Rhodes Mathematics Students Succeed at Passing Competitive Actuarial Science Test
Publication Date: 2/20/2012
Rhodes mathematics-economics bridge majors Joshua Cape ’14 and Xin Shu ’13 recently passed the first actuarial science examination — called Exam P/1 — covering topics in probability theory. The notoriously difficult examination’s pass rate is typically around 30 percent, according to Dr. Jeff Hamrick, assistant professor of mathematics at Rhodes.
Actuarial science applies mathematical and statistical methods to evaluate the financial implications of uncertain future events and is used by businesses and professionals to create risk management policies.
The actuarial science examinations are jointly sponsored by the Casualty Actuary Society and the Society of Actuaries. The first five preliminary examinations cover core mathematical topics like probability theory, statistics, time series analysis, interest theory, discounted cash flow analysis, life contingencies, and risk models.
“Understanding how human beings have come to think about random phenomena is an important part of a liberal arts education,” says Hamrick. “The professional credential and the validation of your knowledge on an internationally competitive test are icing on the cake.” Hamrick, who has passed the first actuarial science examination himself, incorporated practice questions last fall into nearly every homework assignment in Math 311, the college’s probability theory course.
“This marks the culmination of a five-month journey,” says Cape. “First came the course; then came additional, exam-specific preparation, followed by the exam itself. The entire department—let alone Professor Hamrick—has been extremely supportive through it all.”

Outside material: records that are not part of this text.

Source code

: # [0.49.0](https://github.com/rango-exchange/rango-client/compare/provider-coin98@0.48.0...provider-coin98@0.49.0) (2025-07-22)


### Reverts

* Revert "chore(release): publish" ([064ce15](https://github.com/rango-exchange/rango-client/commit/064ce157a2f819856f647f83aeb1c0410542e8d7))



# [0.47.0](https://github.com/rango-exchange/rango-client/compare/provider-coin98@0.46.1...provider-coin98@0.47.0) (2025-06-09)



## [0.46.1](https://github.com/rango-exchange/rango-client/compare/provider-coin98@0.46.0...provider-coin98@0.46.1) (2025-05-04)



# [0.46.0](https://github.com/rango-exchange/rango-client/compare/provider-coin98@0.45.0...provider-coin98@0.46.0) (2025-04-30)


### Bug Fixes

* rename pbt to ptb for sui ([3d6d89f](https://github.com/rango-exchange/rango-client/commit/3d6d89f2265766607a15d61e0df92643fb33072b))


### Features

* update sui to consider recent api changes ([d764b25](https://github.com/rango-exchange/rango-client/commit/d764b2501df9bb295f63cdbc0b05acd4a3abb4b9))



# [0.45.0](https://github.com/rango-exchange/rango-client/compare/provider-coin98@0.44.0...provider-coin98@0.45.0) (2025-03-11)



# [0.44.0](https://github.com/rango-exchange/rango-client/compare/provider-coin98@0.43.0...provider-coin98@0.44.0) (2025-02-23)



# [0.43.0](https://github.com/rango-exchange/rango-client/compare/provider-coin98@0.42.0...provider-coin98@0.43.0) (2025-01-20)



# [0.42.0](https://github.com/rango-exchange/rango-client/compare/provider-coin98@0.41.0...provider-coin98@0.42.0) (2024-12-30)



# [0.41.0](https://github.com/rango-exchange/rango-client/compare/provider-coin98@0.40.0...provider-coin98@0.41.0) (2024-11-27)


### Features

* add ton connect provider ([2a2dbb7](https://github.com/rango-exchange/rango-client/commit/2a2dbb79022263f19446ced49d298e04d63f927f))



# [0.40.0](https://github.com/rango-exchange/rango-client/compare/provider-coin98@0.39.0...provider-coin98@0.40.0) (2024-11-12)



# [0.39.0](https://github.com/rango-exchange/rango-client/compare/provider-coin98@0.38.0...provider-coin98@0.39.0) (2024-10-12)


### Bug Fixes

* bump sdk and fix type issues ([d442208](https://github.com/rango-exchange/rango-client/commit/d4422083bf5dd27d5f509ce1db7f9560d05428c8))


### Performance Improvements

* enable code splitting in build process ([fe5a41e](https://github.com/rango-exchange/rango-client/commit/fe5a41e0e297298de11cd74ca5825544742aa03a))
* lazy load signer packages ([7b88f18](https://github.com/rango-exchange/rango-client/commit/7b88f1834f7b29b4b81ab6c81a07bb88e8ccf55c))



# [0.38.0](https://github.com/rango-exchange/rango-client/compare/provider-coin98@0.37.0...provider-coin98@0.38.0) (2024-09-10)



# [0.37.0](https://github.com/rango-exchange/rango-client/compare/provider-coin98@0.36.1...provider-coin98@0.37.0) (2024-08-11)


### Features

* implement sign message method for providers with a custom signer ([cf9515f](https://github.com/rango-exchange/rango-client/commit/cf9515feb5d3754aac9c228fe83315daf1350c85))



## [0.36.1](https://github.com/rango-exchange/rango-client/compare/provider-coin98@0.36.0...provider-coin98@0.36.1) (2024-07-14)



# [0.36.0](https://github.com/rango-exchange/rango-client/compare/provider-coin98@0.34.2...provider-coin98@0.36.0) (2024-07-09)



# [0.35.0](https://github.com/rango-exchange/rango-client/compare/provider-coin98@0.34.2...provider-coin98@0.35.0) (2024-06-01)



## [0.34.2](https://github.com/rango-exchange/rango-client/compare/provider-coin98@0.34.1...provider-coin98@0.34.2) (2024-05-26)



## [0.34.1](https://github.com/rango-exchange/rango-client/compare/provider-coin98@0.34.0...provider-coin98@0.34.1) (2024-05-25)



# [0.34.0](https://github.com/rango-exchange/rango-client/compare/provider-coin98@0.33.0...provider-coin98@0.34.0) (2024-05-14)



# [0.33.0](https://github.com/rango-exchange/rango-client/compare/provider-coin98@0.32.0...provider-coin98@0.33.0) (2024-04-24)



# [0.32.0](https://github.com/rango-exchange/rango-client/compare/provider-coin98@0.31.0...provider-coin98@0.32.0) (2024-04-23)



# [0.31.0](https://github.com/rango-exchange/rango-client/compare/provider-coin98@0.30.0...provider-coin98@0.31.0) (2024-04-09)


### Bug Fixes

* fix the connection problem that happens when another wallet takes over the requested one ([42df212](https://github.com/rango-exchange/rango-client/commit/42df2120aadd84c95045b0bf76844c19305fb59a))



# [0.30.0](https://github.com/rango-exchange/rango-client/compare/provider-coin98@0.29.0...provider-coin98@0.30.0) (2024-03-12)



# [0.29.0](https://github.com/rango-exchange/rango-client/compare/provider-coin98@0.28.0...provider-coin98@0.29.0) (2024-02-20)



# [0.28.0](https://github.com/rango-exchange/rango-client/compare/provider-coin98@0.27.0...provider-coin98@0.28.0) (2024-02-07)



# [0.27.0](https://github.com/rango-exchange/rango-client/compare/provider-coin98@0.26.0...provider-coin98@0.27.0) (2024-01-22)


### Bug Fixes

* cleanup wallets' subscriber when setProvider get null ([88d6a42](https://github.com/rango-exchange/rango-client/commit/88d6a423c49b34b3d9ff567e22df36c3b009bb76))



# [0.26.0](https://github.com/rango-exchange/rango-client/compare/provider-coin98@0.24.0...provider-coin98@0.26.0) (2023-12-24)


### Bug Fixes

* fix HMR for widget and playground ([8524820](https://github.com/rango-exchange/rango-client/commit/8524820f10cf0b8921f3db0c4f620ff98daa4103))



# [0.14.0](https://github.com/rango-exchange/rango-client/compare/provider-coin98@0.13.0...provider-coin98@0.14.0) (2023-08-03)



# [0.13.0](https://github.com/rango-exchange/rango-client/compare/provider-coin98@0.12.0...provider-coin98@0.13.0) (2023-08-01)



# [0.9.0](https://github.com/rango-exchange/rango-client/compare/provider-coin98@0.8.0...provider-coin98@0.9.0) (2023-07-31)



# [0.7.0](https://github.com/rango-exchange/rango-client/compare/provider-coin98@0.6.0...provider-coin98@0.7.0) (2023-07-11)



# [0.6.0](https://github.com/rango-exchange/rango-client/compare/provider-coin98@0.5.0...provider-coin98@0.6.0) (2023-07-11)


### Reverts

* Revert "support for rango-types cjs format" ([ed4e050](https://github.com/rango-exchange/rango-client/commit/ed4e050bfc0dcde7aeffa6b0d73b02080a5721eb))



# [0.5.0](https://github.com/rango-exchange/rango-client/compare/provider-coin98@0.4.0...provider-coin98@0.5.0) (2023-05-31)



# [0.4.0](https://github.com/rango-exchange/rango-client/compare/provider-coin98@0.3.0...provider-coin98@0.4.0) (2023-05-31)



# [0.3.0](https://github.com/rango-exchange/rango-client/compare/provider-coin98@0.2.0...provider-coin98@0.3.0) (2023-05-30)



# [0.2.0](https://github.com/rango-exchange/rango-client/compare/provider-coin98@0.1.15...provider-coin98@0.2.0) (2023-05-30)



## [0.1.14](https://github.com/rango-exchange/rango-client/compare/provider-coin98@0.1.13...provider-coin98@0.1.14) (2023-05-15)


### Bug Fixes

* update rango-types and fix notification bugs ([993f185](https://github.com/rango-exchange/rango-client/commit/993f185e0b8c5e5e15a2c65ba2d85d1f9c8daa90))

The Department of Mathematics and Computer Science has recently been increasing its emphasis on applied mathematics. “Mathematics is a subject that is rich and diverse in both its theory and application,” says Michael Sheard, the department’s chair. “We’re very proud that our students have demonstrated their achievements in this field in such a significant way.”
The department, using its own resources and gifts from alumni, partially subsidized the examination fee for students.
Another group of mathematics majors and mathematics-economics bridge majors will attempt the examination in March. Hamrick said that in the 2012-2013 academic year, Rhodes will offer Math 341 (Introduction to Financial Mathematics), a course that should prepare students to pass the second actuarial examination, Exam F/2.
Founded in 1848, Rhodes College is a private, coeducational college of liberal arts and sciences. It aspires to graduate students with a lifelong passion for learning, a compassion for others, and the ability to translate academic study and personal concern into effective leadership and action in their communities and the world.